Friction Factor Prediction for Newtonian and Non-Newtonian Fluids in Pipe Flows Using Neural Networks

The friction factors (f) for Newtonian, power law, Bingham plastic and Herschel-Bulkely fluids were predicted after developing and training four neural networks (NN). Three and four layer NN and Wardnet slab were used for f predictions.
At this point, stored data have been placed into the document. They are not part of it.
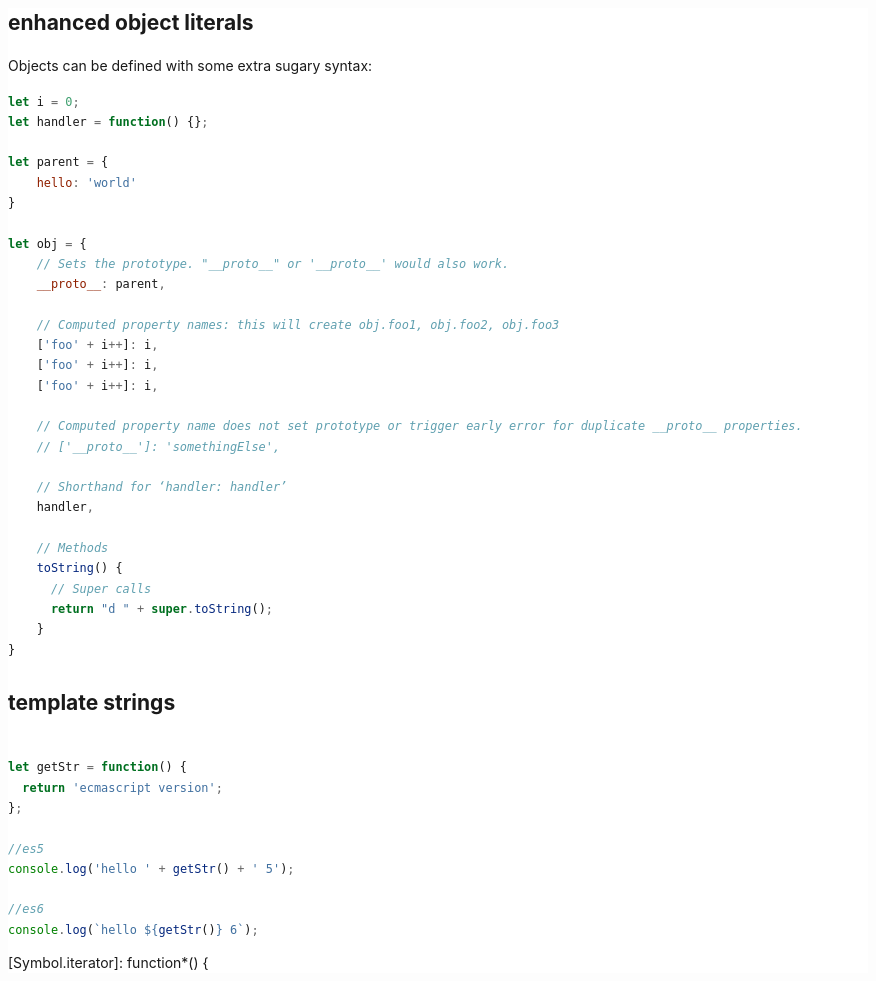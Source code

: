 ## enhanced object literals

Objects can be defined with some extra sugary syntax:

```js
let i = 0;
let handler = function() {};

let parent = {
    hello: 'world'
}

let obj = {
    // Sets the prototype. "__proto__" or '__proto__' would also work.
    __proto__: parent,

    // Computed property names: this will create obj.foo1, obj.foo2, obj.foo3
    ['foo' + i++]: i,
    ['foo' + i++]: i,
    ['foo' + i++]: i,

    // Computed property name does not set prototype or trigger early error for duplicate __proto__ properties.
    // ['__proto__']: 'somethingElse',

    // Shorthand for ‘handler: handler’
    handler,

    // Methods
    toString() {
      // Super calls
      return "d " + super.toString();
    }
}
```

## template strings

```js

let getStr = function() {
  return 'ecmascript version';
};

//es5
console.log('hello ' + getStr() + ' 5');

//es6
console.log(`hello ${getStr()} 6`);

```


  [Symbol.iterator]: function*() {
When average velocity (u), pipe diameter (D), fluid density and fluid viscosity were used for predicting f values for Newtonian fluids, average absolute error was only 0.00004 with standard deviation of 0.00050 and correlation coefficient (r) of 0.9981. When using flow behaviour index (n),u, D, density and consistency coefficient (k) as inputs of an NN for power law fluids, the average absolute error of predicting f was 0.0116 with r of 0.9998. For prediction of f using yield stress, u, D, density and plastic viscosity as inputs to an NN for Bingham plastic fluids, the average absolute error was 0.0044 with r of 0.9961. The average absolute error was 0.0169 with r of 0.9996 for the prediction of f taking n, yield stress, u, D, density and k as inputs to an NN for Herschel-Bulkely fluids. Inputs except n and density and output were transformed on a logarithmic base to 10 scale. Prediction using log f or extension of f limit reduced prediction errors.